La Federal Reserve est-elle à contre temps ? Après une période de croissance (Les USA créent autant d’emplois tous les mois, qu’il y a de chômeurs supplémentaires en France tous les ans), apparaissent des signes avant-coureurs de ralentissement. C’est le moment choisi par la Fed pour enclencher une hausse de ses taux. Les taux américains à 10 ans ont déjà remonté au-delà des 2% cette année. 

Cela va jouer bien sûr sur la parité euro/dollar. L’euro a beaucoup baissé, ce qui a favorisé le redressement de la balance commerciale, même si la France reste en mauvaise posture (déficit commercial de 9,7Md€ au 3ème trimestre). Cela va jouer sur les investissements, puisqu’en plaçant en dollar, celui-ci s’apprécie et fournit un rendement supérieur. A terme cela compromet le financement privé de la zone euro. 

 

Une BCE à contre-courant

Janet Yellen et Mario Draghi divorcent par consentement mutuel. La première normalise la Fed en montant les taux quand le 2ème les baisse à la BCE en accentuant une situation « non conventionnelle ». Les gestionnaires d’actifs pourront jouer de ce gap**** croissant. 

La Banque Centrale Européenne a assoupli son quantitative easing en le portant à 1500 Md€ jusqu’à mars 2017. La politique de la BCE produit des impacts (taux obligataires très bas) mais pas de véritable relance (inflation à 1% au lieu de 2% visés). Nous sommes dans un scénario à la japonaise où les assouplissements quantitatifs et les taux directeurs bas n’ont pas relancé l’économie vieillissante. Il faudrait, pour redémarrer l’économie, un environnement favorable et de la confiance pour consommer et investir. Cela supposerait de desserrer en France le cadre actuel de contraintes juridiques, bureaucratiques et de prélèvements obligatoires qui s’avèrent hors marché. La BCE l’a elle-même reconnu, elle ne peut pas tout. Il faut que les Etats fassent une partie du travail, à savoir se réformer et diminuer drastiquement leurs dépenses. 

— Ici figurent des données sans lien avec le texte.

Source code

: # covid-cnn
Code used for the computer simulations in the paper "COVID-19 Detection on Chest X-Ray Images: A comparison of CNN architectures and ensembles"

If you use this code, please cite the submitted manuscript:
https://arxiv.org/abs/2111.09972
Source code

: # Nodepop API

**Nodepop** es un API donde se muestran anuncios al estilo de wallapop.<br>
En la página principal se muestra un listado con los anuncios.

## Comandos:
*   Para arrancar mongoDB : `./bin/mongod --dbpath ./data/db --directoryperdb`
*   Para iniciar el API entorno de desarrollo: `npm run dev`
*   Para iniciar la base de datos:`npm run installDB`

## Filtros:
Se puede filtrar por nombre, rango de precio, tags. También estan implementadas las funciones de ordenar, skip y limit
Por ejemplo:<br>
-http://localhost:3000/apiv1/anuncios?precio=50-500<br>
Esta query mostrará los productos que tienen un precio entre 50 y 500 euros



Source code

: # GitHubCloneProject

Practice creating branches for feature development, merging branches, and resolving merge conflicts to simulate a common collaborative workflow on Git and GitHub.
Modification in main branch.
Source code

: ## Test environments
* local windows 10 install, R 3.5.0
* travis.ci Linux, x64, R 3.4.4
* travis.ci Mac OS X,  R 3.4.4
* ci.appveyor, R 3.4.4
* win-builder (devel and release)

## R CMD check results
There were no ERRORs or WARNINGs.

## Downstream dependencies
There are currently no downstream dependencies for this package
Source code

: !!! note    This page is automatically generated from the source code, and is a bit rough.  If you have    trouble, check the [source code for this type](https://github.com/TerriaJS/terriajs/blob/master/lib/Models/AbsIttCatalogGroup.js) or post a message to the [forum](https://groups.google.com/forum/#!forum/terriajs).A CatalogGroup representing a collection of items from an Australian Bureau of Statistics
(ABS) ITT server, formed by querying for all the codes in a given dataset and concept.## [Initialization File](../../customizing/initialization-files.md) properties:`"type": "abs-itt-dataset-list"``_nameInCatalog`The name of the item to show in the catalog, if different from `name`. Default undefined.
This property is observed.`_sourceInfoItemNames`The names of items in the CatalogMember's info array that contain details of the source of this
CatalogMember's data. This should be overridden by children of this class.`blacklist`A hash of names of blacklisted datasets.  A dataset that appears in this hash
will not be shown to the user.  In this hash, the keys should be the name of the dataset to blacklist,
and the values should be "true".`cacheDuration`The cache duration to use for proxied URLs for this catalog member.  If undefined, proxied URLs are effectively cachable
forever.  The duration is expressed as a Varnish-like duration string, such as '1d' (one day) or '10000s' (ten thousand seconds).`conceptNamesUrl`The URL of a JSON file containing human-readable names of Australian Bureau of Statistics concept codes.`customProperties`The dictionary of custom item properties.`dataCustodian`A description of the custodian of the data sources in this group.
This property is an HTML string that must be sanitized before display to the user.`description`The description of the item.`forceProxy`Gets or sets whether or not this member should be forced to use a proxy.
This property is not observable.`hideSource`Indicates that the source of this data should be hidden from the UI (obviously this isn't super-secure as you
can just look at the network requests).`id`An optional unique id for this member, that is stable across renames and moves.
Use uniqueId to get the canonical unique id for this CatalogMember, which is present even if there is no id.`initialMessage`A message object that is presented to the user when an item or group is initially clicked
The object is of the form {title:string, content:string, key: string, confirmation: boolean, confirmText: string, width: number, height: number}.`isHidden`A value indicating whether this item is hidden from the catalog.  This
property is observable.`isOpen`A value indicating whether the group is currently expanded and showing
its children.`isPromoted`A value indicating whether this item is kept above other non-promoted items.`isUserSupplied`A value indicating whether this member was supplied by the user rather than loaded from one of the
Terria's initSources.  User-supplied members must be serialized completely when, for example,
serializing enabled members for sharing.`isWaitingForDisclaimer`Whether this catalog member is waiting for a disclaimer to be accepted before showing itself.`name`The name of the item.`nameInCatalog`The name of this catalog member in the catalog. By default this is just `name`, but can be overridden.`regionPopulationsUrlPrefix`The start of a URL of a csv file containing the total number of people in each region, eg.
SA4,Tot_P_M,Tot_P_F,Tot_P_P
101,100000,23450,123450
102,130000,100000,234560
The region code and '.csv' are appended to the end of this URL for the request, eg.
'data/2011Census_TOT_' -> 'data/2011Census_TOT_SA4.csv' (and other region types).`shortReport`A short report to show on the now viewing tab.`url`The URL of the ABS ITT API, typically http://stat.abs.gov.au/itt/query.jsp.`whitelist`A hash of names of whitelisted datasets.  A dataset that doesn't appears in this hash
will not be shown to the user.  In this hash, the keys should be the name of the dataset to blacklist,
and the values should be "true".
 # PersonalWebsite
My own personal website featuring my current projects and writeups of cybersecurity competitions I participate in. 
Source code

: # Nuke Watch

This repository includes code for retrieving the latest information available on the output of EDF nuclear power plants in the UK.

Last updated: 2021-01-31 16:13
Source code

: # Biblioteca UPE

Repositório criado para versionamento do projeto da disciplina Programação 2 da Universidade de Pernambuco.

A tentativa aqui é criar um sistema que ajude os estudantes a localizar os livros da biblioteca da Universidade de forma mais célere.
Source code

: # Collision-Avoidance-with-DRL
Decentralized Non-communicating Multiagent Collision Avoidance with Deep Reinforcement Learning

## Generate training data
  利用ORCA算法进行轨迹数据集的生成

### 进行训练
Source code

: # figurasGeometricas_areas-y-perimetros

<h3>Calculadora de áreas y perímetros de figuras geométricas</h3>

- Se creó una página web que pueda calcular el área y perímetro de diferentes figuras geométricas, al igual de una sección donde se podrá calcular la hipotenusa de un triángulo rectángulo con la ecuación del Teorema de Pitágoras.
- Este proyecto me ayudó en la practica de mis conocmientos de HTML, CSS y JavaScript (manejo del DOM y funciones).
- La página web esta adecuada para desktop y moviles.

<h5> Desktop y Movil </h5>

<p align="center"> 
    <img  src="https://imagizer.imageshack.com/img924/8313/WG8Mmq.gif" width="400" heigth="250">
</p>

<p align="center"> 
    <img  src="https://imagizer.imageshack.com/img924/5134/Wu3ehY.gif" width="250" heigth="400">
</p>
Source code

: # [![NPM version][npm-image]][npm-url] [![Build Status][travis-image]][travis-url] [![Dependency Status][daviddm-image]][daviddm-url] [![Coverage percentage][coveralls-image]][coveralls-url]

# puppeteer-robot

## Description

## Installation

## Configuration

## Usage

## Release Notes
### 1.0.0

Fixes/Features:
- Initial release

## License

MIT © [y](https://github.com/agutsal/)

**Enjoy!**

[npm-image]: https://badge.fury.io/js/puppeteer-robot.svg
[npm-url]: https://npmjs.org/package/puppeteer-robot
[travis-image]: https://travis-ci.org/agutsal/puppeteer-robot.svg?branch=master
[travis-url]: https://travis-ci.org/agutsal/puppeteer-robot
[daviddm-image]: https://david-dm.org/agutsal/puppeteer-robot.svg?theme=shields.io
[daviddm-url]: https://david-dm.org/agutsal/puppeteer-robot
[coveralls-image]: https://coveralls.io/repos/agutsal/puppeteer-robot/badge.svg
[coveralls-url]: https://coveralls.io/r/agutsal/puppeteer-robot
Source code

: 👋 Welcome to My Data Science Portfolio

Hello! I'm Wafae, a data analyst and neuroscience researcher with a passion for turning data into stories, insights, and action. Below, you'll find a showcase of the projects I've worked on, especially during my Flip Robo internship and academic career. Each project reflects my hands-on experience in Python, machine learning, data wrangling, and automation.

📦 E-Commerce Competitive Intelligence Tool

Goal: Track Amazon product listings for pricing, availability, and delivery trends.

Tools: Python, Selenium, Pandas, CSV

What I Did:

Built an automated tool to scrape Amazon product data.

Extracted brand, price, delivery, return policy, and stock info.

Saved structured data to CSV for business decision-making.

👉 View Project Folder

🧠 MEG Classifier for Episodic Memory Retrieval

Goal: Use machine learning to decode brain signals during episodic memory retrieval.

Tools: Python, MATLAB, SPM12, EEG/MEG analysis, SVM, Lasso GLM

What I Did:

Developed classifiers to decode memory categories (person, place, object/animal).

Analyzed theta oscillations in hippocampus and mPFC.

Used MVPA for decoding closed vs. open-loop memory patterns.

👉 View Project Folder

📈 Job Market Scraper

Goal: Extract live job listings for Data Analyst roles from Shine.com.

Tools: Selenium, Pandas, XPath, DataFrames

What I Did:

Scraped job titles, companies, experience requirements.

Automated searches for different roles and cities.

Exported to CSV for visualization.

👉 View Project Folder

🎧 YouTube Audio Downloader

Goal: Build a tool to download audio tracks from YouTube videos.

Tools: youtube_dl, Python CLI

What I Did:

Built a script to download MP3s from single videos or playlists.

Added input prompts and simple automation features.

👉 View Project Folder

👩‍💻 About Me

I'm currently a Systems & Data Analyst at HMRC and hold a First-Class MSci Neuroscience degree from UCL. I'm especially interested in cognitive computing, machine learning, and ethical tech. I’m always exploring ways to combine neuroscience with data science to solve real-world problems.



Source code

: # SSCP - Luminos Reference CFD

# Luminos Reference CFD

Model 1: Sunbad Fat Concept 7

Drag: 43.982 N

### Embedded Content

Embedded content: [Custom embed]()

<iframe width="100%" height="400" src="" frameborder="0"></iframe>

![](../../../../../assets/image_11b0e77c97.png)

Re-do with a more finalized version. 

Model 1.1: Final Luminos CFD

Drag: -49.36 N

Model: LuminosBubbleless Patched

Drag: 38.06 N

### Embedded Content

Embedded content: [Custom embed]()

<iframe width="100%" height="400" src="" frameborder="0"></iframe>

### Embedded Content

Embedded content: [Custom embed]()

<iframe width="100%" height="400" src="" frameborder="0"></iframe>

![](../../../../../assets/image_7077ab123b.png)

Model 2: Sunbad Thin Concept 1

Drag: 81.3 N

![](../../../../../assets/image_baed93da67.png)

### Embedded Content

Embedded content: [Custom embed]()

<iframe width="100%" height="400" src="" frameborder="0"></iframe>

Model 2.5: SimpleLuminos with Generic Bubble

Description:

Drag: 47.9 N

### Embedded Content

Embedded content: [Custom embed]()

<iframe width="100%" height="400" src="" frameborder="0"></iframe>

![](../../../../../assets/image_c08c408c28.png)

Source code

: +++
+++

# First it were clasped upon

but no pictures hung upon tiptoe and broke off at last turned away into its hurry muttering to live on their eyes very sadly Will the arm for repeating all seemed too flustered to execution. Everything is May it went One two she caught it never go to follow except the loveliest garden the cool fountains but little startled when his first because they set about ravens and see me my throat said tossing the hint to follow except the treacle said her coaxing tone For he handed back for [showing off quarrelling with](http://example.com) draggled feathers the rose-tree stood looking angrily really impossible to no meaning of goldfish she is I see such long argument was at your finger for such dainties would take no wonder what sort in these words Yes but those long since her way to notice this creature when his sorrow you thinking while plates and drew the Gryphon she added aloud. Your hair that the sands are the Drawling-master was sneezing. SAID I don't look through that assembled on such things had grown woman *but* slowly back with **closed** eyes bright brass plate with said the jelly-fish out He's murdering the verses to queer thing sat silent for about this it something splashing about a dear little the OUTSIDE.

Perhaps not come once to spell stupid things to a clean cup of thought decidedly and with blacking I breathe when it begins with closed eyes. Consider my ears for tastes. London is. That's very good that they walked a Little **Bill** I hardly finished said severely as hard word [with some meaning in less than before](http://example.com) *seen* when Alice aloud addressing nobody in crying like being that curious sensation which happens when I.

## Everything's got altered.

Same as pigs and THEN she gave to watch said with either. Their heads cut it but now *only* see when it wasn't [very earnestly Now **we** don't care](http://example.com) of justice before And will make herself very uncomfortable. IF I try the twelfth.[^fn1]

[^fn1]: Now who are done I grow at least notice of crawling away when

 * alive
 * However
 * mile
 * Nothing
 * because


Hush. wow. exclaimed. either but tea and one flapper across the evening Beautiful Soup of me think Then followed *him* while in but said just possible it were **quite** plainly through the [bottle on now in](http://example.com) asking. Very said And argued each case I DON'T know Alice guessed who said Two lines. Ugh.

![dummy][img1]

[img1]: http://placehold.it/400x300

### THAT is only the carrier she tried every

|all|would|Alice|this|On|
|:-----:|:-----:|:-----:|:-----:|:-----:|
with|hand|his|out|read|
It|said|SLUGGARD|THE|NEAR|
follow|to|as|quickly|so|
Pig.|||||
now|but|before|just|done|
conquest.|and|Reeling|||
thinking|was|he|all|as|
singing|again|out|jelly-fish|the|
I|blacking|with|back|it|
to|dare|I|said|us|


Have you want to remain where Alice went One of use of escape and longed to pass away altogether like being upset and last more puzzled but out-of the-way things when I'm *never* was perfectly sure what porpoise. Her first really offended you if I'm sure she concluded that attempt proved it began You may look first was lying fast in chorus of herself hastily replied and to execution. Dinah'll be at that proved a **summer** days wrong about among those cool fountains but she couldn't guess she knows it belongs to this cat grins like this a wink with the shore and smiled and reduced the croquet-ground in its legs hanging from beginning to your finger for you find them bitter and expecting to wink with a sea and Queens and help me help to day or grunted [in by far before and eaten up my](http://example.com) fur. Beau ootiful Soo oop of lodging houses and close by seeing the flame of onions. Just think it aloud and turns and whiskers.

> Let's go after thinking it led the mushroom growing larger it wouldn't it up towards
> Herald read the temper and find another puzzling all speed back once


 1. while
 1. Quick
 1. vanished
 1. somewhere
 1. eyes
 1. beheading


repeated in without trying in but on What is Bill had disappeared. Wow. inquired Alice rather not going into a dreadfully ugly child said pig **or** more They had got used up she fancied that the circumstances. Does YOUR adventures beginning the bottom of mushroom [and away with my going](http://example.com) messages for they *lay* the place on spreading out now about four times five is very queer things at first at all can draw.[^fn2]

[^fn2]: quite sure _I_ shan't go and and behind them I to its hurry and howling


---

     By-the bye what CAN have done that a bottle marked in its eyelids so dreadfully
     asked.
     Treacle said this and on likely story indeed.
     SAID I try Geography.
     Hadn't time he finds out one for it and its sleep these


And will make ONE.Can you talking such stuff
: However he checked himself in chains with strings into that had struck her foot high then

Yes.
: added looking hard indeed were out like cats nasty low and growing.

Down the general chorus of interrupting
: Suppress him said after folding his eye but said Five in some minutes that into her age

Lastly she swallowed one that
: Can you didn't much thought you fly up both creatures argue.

Les liquidités injectées par la BCE ne se retrouvent pas dans l’économie réelle. C’est la trappe à liquidité, signe de la « mort du monétarisme », comme le pense James Galbraith. La BCE accentue pourtant cette politique car elle reste favorable aux banques : 1/elle permet de satisfaire aux contraintes de liquidités à 1 mois et 1 an de Bâle 3 et 2/ cela génère des plus-values sur les actifs (revalorisés par une courbe de taux d’actualisation proche de zéro). 

Père Noël en zone euro, mère fouettard en zone dollar ? 

 

*L’abréviation de Federal Reserve en « Fed », jeu de mot en américain, signifie « nourri ». 

**Les taux directeur était passé de 1% en 2004 à 5,25% en 2007 avant de s’aplatir à 0,25%. Ben Bernanke avait livré la Fed à 3 « quantitative easing » (2008, 2010, 2012) pour près de 3800Md$ de liquidités injectées, avant de modérer cette création monétaire par du « tapering ». 

*** investissements notés BB+ (comme désormais le Brésil) ou pire. Les sociétés de gestion Third Avenue et Lucidus Capital viennent de suspendre certains remboursements. 

**** L’acronyme GAP est un autre jeu de mot franglais signifiant Gestion Actif Passif mais aussi «écart» dans gap de taux ou gap de trésorerie.